Stored data —

----------------------------------------

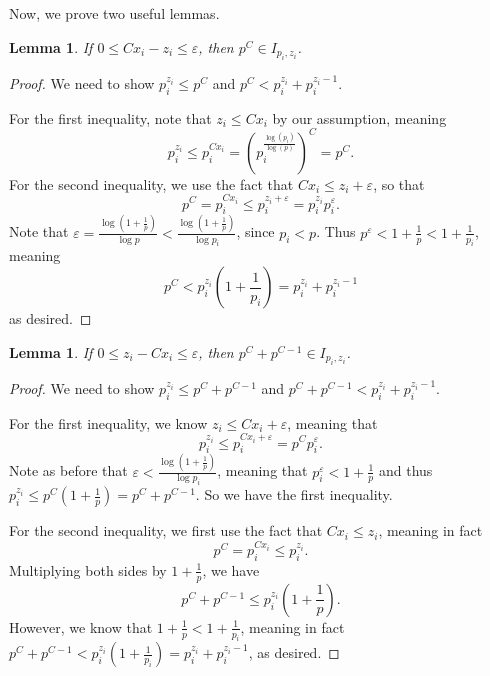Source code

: \documentclass{article}
\newtheorem{lemma}[theorem]{Lemma}
\theoremstyle{definition}
\theoremstyle{remark}
\numberwithin{equation}{section}
\numberwithin{case}{theorem}
\begin{document}
Now, we prove two useful lemmas.

\begin{lemma} \label{lem:intervalone}
  If $0 \leq Cx_i - z_i \leq \varepsilon$, then $p^C \in I_{p_i, z_i}$.
\end{lemma}

\begin{proof}
  We need to show $p_i^{z_i} \leq p^C$ and $p^C < p_i^{z_i} + p_i^{z_i - 1}$.

  For the first inequality, note that $z_i \leq Cx_i$ by our assumption, meaning
  \[
    p_i^{z_i} \leq p_i^{Cx_i} = \left(p_i^{\frac{\log(p_i)}{\log(p)}}\right)^C = p^C.
  \]
  For the second inequality, we use the fact that $Cx_i \leq z_i + \varepsilon$, so that
  \[
    p^C = p_i^{Cx_i} \leq p_i^{z_i + \varepsilon} = p_i^{z_i} p_i^{\varepsilon}.
  \]
  Note that $\varepsilon = \frac{\log 
  \left(1 + \frac1p\right)}{\log p} < \frac{\log 
  \left(1 + \frac1p\right)}{\log {p_i}}$, since $p_i < p$. Thus $p^\varepsilon < 1 + \frac1p < 1 + \frac{1}{p_i}$, meaning
  \[
    p^C < p_i^{z_i} \left(1 + \frac{1}{p_i}\right) = p_i^{z_i} + p_i^{z_i - 1}
  \]
  as desired.
\end{proof}

\begin{lemma} \label{lem:intervaltwo}
  If $0 \leq z_i - Cx_i \leq \varepsilon$, then $p^C + p^{C-1} \in I_{p_i, z_i}$.
\end{lemma}

\begin{proof}
  We need to show $p_i^{z_i} \leq p^C + p^{C-1}$ and $p^C + p^{C-1} < p_i^{z_i} + p_i^{z_i-1}$.

  For the first inequality, we know $z_i \leq Cx_i + \varepsilon$, meaning that
  \[
    p_i^{z_i} \leq p_i^{Cx_i + \varepsilon} = p^C p_i^{\varepsilon}.
  \]
  Note as before that $\varepsilon < \frac{\log 
  \left(1 + \frac1p\right)}{\log {p_i}}$, meaning that $p_i^\varepsilon < 1 + \frac1p$ and thus $p_i^{z_i} \leq p^C\left(1 + \frac1p\right) = p^C + p^{C-1}$. So we have the first inequality.

  For the second inequality, we first use the fact that $Cx_i \leq z_i$, meaning in fact
  \[
    p^C = p_i^{Cx_i} \leq p_i^{z_i}.
  \]
  Multiplying both sides by $1 + \frac1p$, we have
  \[
    p^C + p^{C-1} \leq p_i^{z_i} \left(1 + \frac1p \right).
  \]
  However, we know that $1 + \frac1p < 1 + \frac{1}{p_i}$, meaning in fact $p^C + p^{C - 1} < p_i^{z_i}\left(1 + \frac1{p_i}\right) = p_i^{z_i} + p_i^{z_i-1}$, as desired.
\end{proof}
\end{document}
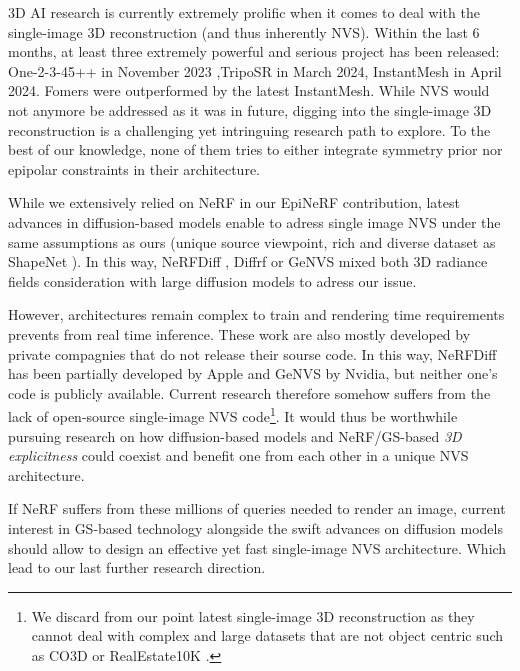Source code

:3D \ac{AI} research is currently extremely prolific when it comes to deal with the single-image 3D reconstruction (and thus inherently \ac{NVS}). Within the last 6 months, at least three extremely powerful and serious project has been released:  One-2-3-45++ \citep{liu2023one2345++} in November 2023 ,TripoSR \citep{tochilkin2024triposr} in March 2024, InstantMesh \citep{xu2024instantmesh} in April 2024. Fomers were outperformed by the latest InstantMesh. While \ac{NVS} would not anymore be addressed as it was in future, digging into the single-image 3D reconstruction is a challenging yet intringuing research path to explore. To the best of our knowledge, none of them tries to either integrate symmetry prior nor epipolar constraints in their architecture.


While we extensively relied on \ac{NeRF} in our EpiNeRF contribution, latest advances in diffusion-based models enable to adress single image \ac{NVS} under the same assumptions as ours (unique source viewpoint, rich and diverse dataset as ShapeNet \citep{chang2015shapenet}). In this way, NeRFDiff \citep{gu2023nerfdiff}, Diffrf \citep{muller2023diffrf} or GeNVS \citep{chan2023genvs} mixed both 3D radiance fields consideration with large diffusion models to adress our issue. 

However, architectures remain complex to train and rendering time requirements prevents from real time inference. These work are also mostly developed by private compagnies that do not release their sourse code. In this way, NeRFDiff has been partially developed by Apple and GeNVS by Nvidia, but neither one's code is publicly available. Current research therefore somehow suffers from the lack of open-source single-image \ac{NVS} code\footnote{We discard from our point latest single-image 3D reconstruction as they cannot deal with complex and large datasets that are not object centric such as CO3D \citep{reizenstein2021common}or RealEstate10K \citep{zhou2018stereo}.}. It would thus be worthwhile pursuing research on how diffusion-based models and \ac{NeRF}/\ac{GS}-based \textit{3D explicitness} could coexist and benefit one from each other in a unique \ac{NVS} architecture.

If \ac{NeRF} suffers from these millions of queries needed to render an image, current interest in \ac{GS}-based technology alongside the swift advances on diffusion models should allow to design an effective yet fast single-image \ac{NVS} architecture. Which lead to our last further research direction. 

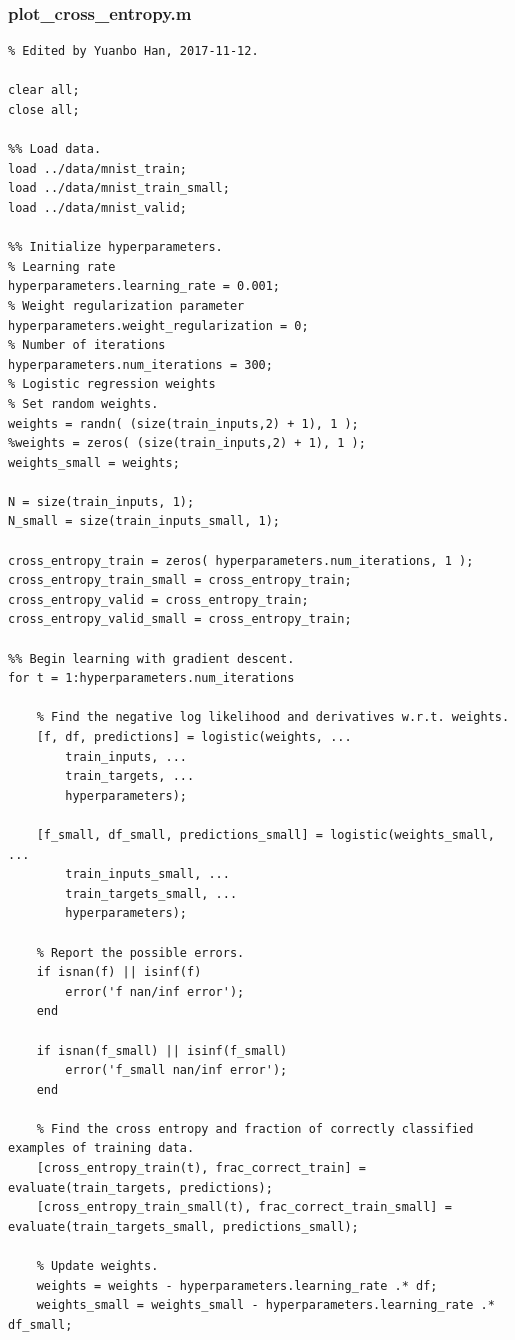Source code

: \documentclass{article}
\begin{document}
\subsubsection{plot\_cross\_entropy.m}
\begin{lstlisting}
% Edited by Yuanbo Han, 2017-11-12.

clear all;
close all;

%% Load data.
load ../data/mnist_train;
load ../data/mnist_train_small;
load ../data/mnist_valid;

%% Initialize hyperparameters.
% Learning rate
hyperparameters.learning_rate = 0.001;
% Weight regularization parameter
hyperparameters.weight_regularization = 0;
% Number of iterations
hyperparameters.num_iterations = 300;
% Logistic regression weights
% Set random weights.
weights = randn( (size(train_inputs,2) + 1), 1 );
%weights = zeros( (size(train_inputs,2) + 1), 1 );
weights_small = weights;

N = size(train_inputs, 1);
N_small = size(train_inputs_small, 1);

cross_entropy_train = zeros( hyperparameters.num_iterations, 1 );
cross_entropy_train_small = cross_entropy_train;
cross_entropy_valid = cross_entropy_train;
cross_entropy_valid_small = cross_entropy_train;

%% Begin learning with gradient descent.
for t = 1:hyperparameters.num_iterations
    
    % Find the negative log likelihood and derivatives w.r.t. weights.
    [f, df, predictions] = logistic(weights, ...
        train_inputs, ...
        train_targets, ...
        hyperparameters);
    
    [f_small, df_small, predictions_small] = logistic(weights_small, ...
        train_inputs_small, ...
        train_targets_small, ...
        hyperparameters);
    
    % Report the possible errors.
    if isnan(f) || isinf(f)
        error('f nan/inf error');
    end
    
    if isnan(f_small) || isinf(f_small)
        error('f_small nan/inf error');
    end
    
    % Find the cross entropy and fraction of correctly classified examples of training data.
    [cross_entropy_train(t), frac_correct_train] = evaluate(train_targets, predictions);
    [cross_entropy_train_small(t), frac_correct_train_small] = evaluate(train_targets_small, predictions_small);
    
    % Update weights.
    weights = weights - hyperparameters.learning_rate .* df;
    weights_small = weights_small - hyperparameters.learning_rate .* df_small;
    

\end{lstlisting}
\end{document}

----------------------------------------

Exclude the images and reproduce the remaining data exactly.

COMPLETED EXERCISE —
Source code

: \documentclass{article}
\newtheorem{lemma}[theorem]{Lemma}
\theoremstyle{definition}
\theoremstyle{remark}
\numberwithin{equation}{section}
\numberwithin{case}{theorem}
\begin{document}
Now, we prove two useful lemmas.

\begin{lemma} \label{lem:intervalone}
  If $0 \leq Cx_i - z_i \leq \varepsilon$, then $p^C \in I_{p_i, z_i}$.
\end{lemma}

\begin{proof}
  We need to show $p_i^{z_i} \leq p^C$ and $p^C < p_i^{z_i} + p_i^{z_i - 1}$.

  For the first inequality, note that $z_i \leq Cx_i$ by our assumption, meaning
  \[
    p_i^{z_i} \leq p_i^{Cx_i} = \left(p_i^{\frac{\log(p_i)}{\log(p)}}\right)^C = p^C.
  \]
  For the second inequality, we use the fact that $Cx_i \leq z_i + \varepsilon$, so that
  \[
    p^C = p_i^{Cx_i} \leq p_i^{z_i + \varepsilon} = p_i^{z_i} p_i^{\varepsilon}.
  \]
  Note that $\varepsilon = \frac{\log 
  \left(1 + \frac1p\right)}{\log p} < \frac{\log 
  \left(1 + \frac1p\right)}{\log {p_i}}$, since $p_i < p$. Thus $p^\varepsilon < 1 + \frac1p < 1 + \frac{1}{p_i}$, meaning
  \[
    p^C < p_i^{z_i} \left(1 + \frac{1}{p_i}\right) = p_i^{z_i} + p_i^{z_i - 1}
  \]
  as desired.
\end{proof}

\begin{lemma} \label{lem:intervaltwo}
  If $0 \leq z_i - Cx_i \leq \varepsilon$, then $p^C + p^{C-1} \in I_{p_i, z_i}$.
\end{lemma}

\begin{proof}
  We need to show $p_i^{z_i} \leq p^C + p^{C-1}$ and $p^C + p^{C-1} < p_i^{z_i} + p_i^{z_i-1}$.

  For the first inequality, we know $z_i \leq Cx_i + \varepsilon$, meaning that
  \[
    p_i^{z_i} \leq p_i^{Cx_i + \varepsilon} = p^C p_i^{\varepsilon}.
  \]
  Note as before that $\varepsilon < \frac{\log 
  \left(1 + \frac1p\right)}{\log {p_i}}$, meaning that $p_i^\varepsilon < 1 + \frac1p$ and thus $p_i^{z_i} \leq p^C\left(1 + \frac1p\right) = p^C + p^{C-1}$. So we have the first inequality.

  For the second inequality, we first use the fact that $Cx_i \leq z_i$, meaning in fact
  \[
    p^C = p_i^{Cx_i} \leq p_i^{z_i}.
  \]
  Multiplying both sides by $1 + \frac1p$, we have
  \[
    p^C + p^{C-1} \leq p_i^{z_i} \left(1 + \frac1p \right).
  \]
  However, we know that $1 + \frac1p < 1 + \frac{1}{p_i}$, meaning in fact $p^C + p^{C - 1} < p_i^{z_i}\left(1 + \frac1{p_i}\right) = p_i^{z_i} + p_i^{z_i-1}$, as desired.
\end{proof}
\end{document}
Source code

:3D \ac{AI} research is currently extremely prolific when it comes to deal with the single-image 3D reconstruction (and thus inherently \ac{NVS}). Within the last 6 months, at least three extremely powerful and serious project has been released:  One-2-3-45++ \citep{liu2023one2345++} in November 2023 ,TripoSR \citep{tochilkin2024triposr} in March 2024, InstantMesh \citep{xu2024instantmesh} in April 2024. Fomers were outperformed by the latest InstantMesh. While \ac{NVS} would not anymore be addressed as it was in future, digging into the single-image 3D reconstruction is a challenging yet intringuing research path to explore. To the best of our knowledge, none of them tries to either integrate symmetry prior nor epipolar constraints in their architecture.


While we extensively relied on \ac{NeRF} in our EpiNeRF contribution, latest advances in diffusion-based models enable to adress single image \ac{NVS} under the same assumptions as ours (unique source viewpoint, rich and diverse dataset as ShapeNet \citep{chang2015shapenet}). In this way, NeRFDiff \citep{gu2023nerfdiff}, Diffrf \citep{muller2023diffrf} or GeNVS \citep{chan2023genvs} mixed both 3D radiance fields consideration with large diffusion models to adress our issue. 

However, architectures remain complex to train and rendering time requirements prevents from real time inference. These work are also mostly developed by private compagnies that do not release their sourse code. In this way, NeRFDiff has been partially developed by Apple and GeNVS by Nvidia, but neither one's code is publicly available. Current research therefore somehow suffers from the lack of open-source single-image \ac{NVS} code\footnote{We discard from our point latest single-image 3D reconstruction as they cannot deal with complex and large datasets that are not object centric such as CO3D \citep{reizenstein2021common}or RealEstate10K \citep{zhou2018stereo}.}. It would thus be worthwhile pursuing research on how diffusion-based models and \ac{NeRF}/\ac{GS}-based \textit{3D explicitness} could coexist and benefit one from each other in a unique \ac{NVS} architecture.

If \ac{NeRF} suffers from these millions of queries needed to render an image, current interest in \ac{GS}-based technology alongside the swift advances on diffusion models should allow to design an effective yet fast single-image \ac{NVS} architecture. Which lead to our last further research direction. 

Source code

: \documentclass{article}
\begin{document}
\subsubsection{plot\_cross\_entropy.m}
\begin{lstlisting}
% Edited by Yuanbo Han, 2017-11-12.

clear all;
close all;

%% Load data.
load ../data/mnist_train;
load ../data/mnist_train_small;
load ../data/mnist_valid;

%% Initialize hyperparameters.
% Learning rate
hyperparameters.learning_rate = 0.001;
% Weight regularization parameter
hyperparameters.weight_regularization = 0;
% Number of iterations
hyperparameters.num_iterations = 300;
% Logistic regression weights
% Set random weights.
weights = randn( (size(train_inputs,2) + 1), 1 );
%weights = zeros( (size(train_inputs,2) + 1), 1 );
weights_small = weights;

N = size(train_inputs, 1);
N_small = size(train_inputs_small, 1);

cross_entropy_train = zeros( hyperparameters.num_iterations, 1 );
cross_entropy_train_small = cross_entropy_train;
cross_entropy_valid = cross_entropy_train;
cross_entropy_valid_small = cross_entropy_train;

%% Begin learning with gradient descent.
for t = 1:hyperparameters.num_iterations
    
    % Find the negative log likelihood and derivatives w.r.t. weights.
    [f, df, predictions] = logistic(weights, ...
        train_inputs, ...
        train_targets, ...
        hyperparameters);
    
    [f_small, df_small, predictions_small] = logistic(weights_small, ...
        train_inputs_small, ...
        train_targets_small, ...
        hyperparameters);
    
    % Report the possible errors.
    if isnan(f) || isinf(f)
        error('f nan/inf error');
    end
    
    if isnan(f_small) || isinf(f_small)
        error('f_small nan/inf error');
    end
    
    % Find the cross entropy and fraction of correctly classified examples of training data.
    [cross_entropy_train(t), frac_correct_train] = evaluate(train_targets, predictions);
    [cross_entropy_train_small(t), frac_correct_train_small] = evaluate(train_targets_small, predictions_small);
    
    % Update weights.
    weights = weights - hyperparameters.learning_rate .* df;
    weights_small = weights_small - hyperparameters.learning_rate .* df_small;
    

\end{lstlisting}
\end{document}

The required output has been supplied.